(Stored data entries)
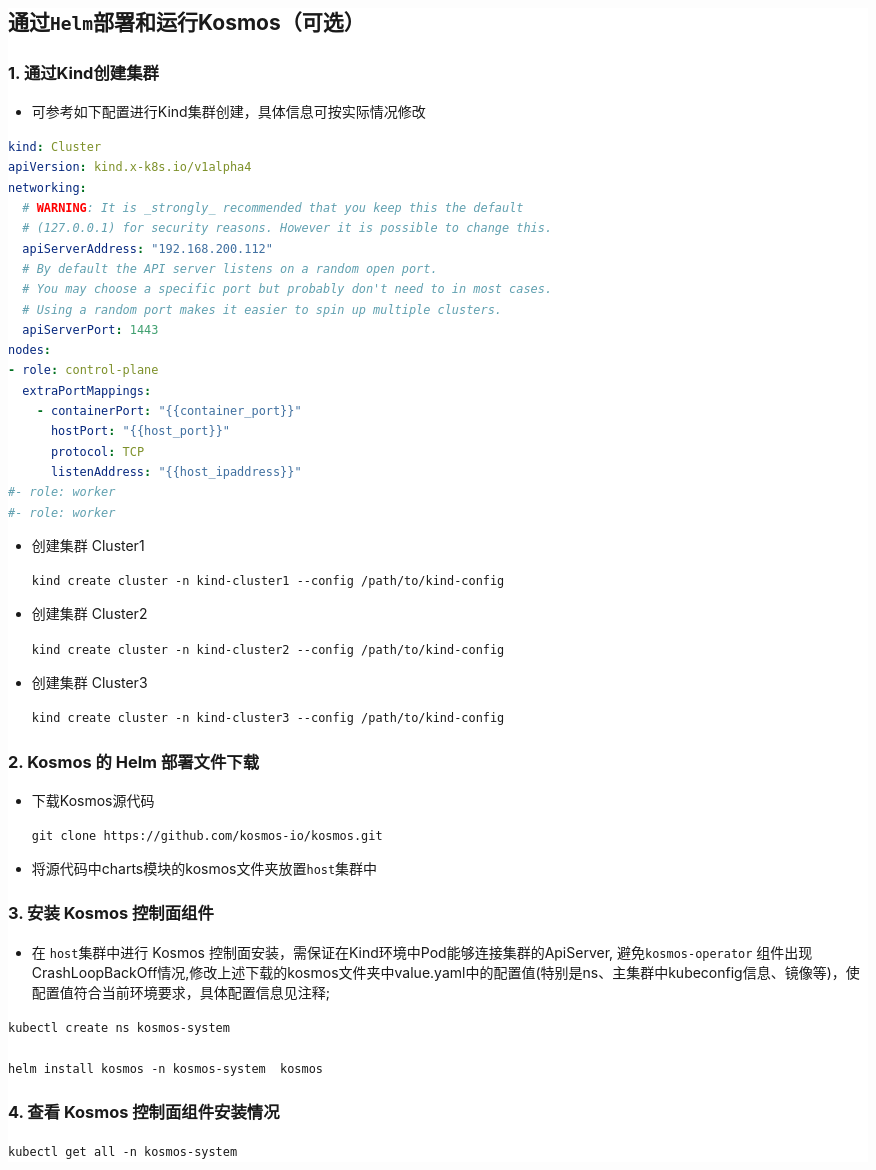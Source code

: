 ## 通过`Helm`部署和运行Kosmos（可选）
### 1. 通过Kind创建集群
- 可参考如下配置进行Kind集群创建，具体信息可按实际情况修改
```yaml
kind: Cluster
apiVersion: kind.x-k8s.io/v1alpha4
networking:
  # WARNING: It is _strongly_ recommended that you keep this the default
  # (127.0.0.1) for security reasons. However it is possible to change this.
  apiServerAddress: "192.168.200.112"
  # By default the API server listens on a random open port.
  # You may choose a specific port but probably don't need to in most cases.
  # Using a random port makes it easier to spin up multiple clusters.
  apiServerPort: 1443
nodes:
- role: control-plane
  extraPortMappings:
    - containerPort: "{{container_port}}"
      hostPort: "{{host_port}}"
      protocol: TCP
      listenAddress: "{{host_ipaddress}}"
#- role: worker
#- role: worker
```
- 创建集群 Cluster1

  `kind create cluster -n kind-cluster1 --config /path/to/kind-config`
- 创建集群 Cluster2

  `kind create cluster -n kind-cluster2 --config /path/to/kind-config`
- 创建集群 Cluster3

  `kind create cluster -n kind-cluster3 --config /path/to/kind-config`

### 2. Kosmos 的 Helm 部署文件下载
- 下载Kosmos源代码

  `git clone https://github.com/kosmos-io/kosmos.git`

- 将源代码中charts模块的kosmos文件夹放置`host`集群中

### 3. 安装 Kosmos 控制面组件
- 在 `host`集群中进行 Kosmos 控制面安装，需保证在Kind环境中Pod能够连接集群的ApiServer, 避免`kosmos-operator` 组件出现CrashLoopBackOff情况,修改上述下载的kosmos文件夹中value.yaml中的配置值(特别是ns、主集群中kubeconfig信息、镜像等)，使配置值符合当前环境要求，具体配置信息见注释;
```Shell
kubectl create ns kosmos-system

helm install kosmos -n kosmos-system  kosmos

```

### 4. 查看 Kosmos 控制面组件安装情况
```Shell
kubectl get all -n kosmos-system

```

* * *

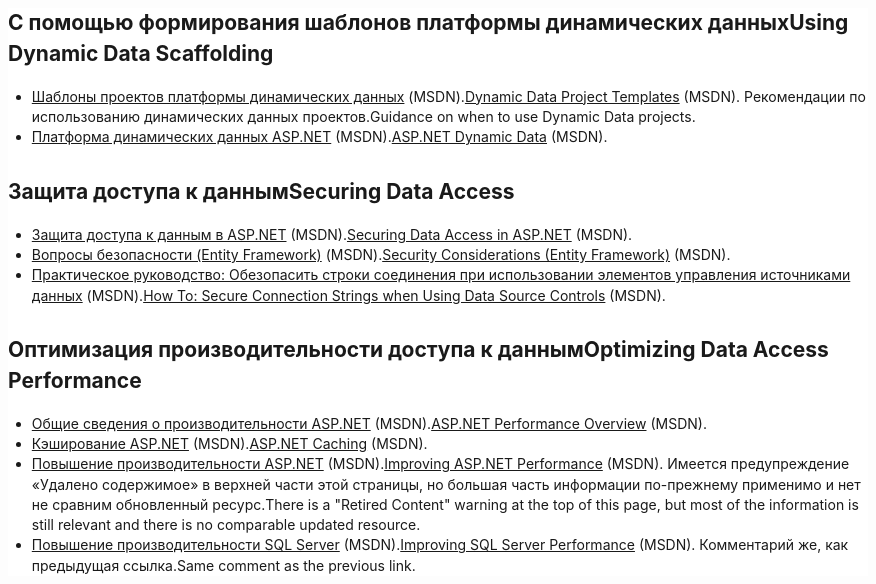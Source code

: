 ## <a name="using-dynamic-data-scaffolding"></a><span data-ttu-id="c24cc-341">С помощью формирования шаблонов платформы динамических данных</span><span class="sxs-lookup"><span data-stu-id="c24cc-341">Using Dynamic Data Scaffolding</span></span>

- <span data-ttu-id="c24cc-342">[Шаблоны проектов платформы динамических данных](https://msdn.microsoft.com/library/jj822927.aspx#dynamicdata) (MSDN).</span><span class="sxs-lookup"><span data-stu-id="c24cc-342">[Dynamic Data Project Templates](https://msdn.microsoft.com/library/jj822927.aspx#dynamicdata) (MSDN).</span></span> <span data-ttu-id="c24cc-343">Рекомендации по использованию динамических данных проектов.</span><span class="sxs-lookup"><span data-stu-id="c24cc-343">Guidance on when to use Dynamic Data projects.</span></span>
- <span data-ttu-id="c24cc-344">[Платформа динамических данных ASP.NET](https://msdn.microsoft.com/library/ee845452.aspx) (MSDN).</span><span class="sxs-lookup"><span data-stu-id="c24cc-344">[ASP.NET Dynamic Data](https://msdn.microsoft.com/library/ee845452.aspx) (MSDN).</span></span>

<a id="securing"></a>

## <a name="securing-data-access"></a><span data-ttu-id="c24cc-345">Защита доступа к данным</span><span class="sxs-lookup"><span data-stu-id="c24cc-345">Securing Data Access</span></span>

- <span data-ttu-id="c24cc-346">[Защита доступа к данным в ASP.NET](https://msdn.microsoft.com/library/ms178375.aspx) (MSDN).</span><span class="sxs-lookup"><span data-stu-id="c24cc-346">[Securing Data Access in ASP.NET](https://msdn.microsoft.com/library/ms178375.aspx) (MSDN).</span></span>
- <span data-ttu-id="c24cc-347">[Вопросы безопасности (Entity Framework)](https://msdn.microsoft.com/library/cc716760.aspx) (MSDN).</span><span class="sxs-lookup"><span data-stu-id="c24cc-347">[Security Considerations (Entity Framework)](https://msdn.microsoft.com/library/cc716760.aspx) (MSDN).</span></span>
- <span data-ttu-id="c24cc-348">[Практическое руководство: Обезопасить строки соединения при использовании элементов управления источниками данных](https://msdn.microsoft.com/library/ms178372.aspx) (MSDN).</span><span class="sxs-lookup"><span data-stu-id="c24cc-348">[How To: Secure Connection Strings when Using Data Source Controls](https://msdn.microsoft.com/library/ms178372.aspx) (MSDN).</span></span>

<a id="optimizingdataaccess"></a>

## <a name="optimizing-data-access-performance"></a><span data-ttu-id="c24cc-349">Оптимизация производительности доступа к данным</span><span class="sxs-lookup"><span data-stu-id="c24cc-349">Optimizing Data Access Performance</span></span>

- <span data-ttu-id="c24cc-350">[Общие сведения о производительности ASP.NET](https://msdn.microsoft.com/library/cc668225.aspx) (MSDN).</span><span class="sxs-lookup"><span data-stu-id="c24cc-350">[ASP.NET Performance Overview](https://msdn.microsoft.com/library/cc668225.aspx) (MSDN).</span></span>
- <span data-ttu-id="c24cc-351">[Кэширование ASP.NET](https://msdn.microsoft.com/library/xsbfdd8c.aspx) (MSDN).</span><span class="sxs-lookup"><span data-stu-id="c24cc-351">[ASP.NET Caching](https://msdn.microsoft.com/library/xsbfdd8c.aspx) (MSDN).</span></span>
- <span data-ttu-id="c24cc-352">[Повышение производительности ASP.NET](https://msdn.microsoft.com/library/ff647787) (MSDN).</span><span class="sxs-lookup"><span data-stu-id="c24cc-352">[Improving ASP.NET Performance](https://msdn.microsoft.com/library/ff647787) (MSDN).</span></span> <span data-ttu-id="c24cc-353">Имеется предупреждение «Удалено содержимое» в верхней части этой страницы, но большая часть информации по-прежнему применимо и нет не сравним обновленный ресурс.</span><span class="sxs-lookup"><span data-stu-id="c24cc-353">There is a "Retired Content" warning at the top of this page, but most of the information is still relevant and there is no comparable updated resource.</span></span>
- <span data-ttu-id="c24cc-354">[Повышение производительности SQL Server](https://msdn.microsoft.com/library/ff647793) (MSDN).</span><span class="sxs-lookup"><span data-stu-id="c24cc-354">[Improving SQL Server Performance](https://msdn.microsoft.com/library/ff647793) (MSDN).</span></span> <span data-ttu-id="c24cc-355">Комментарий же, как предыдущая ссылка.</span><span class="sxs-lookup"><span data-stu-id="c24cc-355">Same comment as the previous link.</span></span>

**AIM OF THE TASK**
In the records above, which lines hold the string "Повышение"? Copy each one.

**EXERCISE SOLUTION**
- <span data-ttu-id="c24cc-352">[Повышение производительности ASP.NET](https://msdn.microsoft.com/library/ff647787) (MSDN).</span><span class="sxs-lookup"><span data-stu-id="c24cc-352">[Improving ASP.NET Performance](https://msdn.microsoft.com/library/ff647787) (MSDN).</span></span> <span data-ttu-id="c24cc-353">Имеется предупреждение «Удалено содержимое» в верхней части этой страницы, но большая часть информации по-прежнему применимо и нет не сравним обновленный ресурс.</span><span class="sxs-lookup"><span data-stu-id="c24cc-353">There is a "Retired Content" warning at the top of this page, but most of the information is still relevant and there is no comparable updated resource.</span></span>
- <span data-ttu-id="c24cc-354">[Повышение производительности SQL Server](https://msdn.microsoft.com/library/ff647793) (MSDN).</span><span class="sxs-lookup"><span data-stu-id="c24cc-354">[Improving SQL Server Performance](https://msdn.microsoft.com/library/ff647793) (MSDN).</span></span> <span data-ttu-id="c24cc-355">Комментарий же, как предыдущая ссылка.</span><span class="sxs-lookup"><span data-stu-id="c24cc-355">Same comment as the previous link.</span></span>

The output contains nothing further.